O Globo
Os que jogavam a seu lado ou contra ele
também sabiam que ali estava o melhor de todos, capaz de jogadas impossíveis
para os mortais
Vi Pelé jogar. E concordo com Nélson
Rodrigues. Pelé sabia que era o Rei. Mais: os que jogavam a seu lado ou contra
ele também sabiam que ali estava o melhor de todos, capaz de jogadas
impossíveis para os mortais. Mais ainda: a torcida sabia. Todas as torcidas. No
estádio, era um espetáculo. Quando Pelé dominava a bola no meio-campo e virava
o corpo na direção do gol adversário, as pessoas se levantavam na expectativa.
Reparem: Pelé estava a meio campo do gol,
vários adversários à frente, e a torcida já de pé. Quando ele partia em
velocidade, as pessoas já estavam comemorando. Mesmo que não saísse o gol, a
gente podia dizer: eu vi.
Meu gol preferido é da Copa de 1958, contra
o País de Gales. Pelas circunstâncias. Zero a zero, jogo eliminatório, segundo
tempo. Pelé está dentro da área, de costas para o gol. Pede a bola. Recebe no
peito, deixa cair, um toquezinho sobre as pernas do marcador e coloca no canto.

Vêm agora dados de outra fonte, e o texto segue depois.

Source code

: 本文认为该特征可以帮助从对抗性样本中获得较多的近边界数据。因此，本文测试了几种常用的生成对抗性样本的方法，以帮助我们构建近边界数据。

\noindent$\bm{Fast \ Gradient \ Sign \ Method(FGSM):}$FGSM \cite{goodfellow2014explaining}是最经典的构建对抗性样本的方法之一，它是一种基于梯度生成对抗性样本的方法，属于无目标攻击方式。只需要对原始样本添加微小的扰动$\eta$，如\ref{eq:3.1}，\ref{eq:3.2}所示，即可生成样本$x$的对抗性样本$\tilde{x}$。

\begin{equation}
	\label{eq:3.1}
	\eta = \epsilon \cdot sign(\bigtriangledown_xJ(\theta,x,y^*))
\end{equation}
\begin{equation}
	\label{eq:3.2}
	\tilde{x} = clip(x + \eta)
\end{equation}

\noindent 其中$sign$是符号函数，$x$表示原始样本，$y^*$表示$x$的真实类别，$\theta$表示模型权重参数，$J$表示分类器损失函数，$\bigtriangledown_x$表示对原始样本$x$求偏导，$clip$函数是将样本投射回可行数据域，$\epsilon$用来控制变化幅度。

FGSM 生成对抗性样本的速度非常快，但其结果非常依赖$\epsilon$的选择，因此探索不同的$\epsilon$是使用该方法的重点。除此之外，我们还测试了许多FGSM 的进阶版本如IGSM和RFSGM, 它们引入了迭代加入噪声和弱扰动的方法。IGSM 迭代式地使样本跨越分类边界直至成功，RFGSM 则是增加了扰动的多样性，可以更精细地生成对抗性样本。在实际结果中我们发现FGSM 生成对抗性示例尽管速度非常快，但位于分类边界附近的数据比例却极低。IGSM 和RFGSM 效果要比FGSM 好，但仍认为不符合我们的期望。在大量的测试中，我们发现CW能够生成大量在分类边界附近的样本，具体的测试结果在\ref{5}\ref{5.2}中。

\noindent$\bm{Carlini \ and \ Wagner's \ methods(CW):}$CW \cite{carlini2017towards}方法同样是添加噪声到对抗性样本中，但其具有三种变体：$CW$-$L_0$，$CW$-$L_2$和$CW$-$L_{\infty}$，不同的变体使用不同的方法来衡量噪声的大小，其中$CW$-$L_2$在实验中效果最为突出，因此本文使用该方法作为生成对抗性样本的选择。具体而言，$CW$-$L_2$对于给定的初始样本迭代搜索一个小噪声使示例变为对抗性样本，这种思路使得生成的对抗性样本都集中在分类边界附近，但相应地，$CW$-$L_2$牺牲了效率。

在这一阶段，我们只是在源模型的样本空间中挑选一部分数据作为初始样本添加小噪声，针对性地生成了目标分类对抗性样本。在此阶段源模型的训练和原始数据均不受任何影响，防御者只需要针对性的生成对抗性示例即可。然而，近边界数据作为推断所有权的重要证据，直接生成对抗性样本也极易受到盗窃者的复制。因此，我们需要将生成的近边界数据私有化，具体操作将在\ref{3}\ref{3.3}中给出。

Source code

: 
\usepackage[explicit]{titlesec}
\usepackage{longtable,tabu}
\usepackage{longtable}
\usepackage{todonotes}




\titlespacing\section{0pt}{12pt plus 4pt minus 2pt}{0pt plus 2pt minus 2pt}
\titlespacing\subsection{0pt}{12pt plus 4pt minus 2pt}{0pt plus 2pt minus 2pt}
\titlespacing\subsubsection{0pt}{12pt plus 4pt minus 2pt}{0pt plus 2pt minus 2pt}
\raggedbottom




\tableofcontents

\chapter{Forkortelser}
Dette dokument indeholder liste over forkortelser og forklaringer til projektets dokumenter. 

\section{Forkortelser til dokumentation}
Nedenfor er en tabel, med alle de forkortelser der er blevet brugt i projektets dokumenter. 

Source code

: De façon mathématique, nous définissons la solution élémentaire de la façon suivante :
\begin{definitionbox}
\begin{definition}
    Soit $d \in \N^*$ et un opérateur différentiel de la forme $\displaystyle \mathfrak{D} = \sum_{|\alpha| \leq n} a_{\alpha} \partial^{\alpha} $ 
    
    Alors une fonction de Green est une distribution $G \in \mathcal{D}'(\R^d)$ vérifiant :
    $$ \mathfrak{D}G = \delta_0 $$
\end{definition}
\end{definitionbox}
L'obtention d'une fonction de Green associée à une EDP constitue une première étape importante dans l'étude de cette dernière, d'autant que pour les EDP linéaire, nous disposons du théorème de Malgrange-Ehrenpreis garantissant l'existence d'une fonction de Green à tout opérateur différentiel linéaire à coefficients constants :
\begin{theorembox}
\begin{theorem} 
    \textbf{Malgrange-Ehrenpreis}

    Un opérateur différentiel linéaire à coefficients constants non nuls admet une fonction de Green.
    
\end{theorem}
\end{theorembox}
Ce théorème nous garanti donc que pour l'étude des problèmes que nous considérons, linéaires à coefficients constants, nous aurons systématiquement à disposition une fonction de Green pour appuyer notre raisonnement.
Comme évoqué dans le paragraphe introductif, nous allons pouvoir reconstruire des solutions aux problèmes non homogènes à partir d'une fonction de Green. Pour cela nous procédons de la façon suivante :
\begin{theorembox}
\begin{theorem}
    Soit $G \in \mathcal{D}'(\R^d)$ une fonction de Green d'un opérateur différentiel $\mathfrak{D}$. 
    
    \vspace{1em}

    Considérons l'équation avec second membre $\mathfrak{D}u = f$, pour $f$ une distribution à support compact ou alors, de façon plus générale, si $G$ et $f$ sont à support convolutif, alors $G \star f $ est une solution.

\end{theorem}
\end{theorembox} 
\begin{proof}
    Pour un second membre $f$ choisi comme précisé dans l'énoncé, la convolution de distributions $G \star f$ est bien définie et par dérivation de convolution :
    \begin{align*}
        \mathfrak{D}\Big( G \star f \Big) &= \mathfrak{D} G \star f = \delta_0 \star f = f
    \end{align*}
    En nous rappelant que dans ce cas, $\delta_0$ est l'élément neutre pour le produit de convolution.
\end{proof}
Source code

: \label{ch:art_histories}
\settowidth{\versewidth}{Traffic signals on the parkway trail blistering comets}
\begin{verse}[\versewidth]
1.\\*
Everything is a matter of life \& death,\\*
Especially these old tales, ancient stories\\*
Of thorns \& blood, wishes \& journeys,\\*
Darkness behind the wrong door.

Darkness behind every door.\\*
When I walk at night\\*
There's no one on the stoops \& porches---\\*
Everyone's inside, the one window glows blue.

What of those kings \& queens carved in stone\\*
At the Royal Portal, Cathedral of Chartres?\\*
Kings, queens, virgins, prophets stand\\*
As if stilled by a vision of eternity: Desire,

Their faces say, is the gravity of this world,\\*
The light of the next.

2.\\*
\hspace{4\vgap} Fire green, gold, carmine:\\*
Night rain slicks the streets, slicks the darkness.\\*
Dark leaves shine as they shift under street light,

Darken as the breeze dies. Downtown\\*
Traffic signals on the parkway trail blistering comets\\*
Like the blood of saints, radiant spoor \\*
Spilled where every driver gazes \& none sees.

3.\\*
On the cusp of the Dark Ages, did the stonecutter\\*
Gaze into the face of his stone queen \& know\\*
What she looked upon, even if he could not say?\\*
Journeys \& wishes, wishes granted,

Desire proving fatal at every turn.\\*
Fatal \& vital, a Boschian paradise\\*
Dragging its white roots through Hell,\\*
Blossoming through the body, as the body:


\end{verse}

Ele faria outros gols espetaculares e
decisivos. Mas a gente já sabia que era o Pelé. Em 1958, era um rapaz de 17
anos que se apresentava ao mundo. E todos entenderam, era muito mais que um gol
de Copa. Ou se poderia dizer: vocês ainda não viram nada.
Governo Lula
Voltando à nossa seara, vamos dar por
entendido que o governo Lula terá dificuldades com:
1. cenário externo desfavorável, num mundo
com inflação elevada, juros altos e desaceleração da atividade econômica;
2. cenário interno complicado nos mesmos
itens, inflação, juros, desaceleração;
3. formação de maiorias na Câmara e no
Senado.
Não é pouca coisa, mas cabe acrescentar uma
dificuldade menos comentada: a administração interna do governo. Burocracia,
gestão — não é assunto tão interessante, mas crucial.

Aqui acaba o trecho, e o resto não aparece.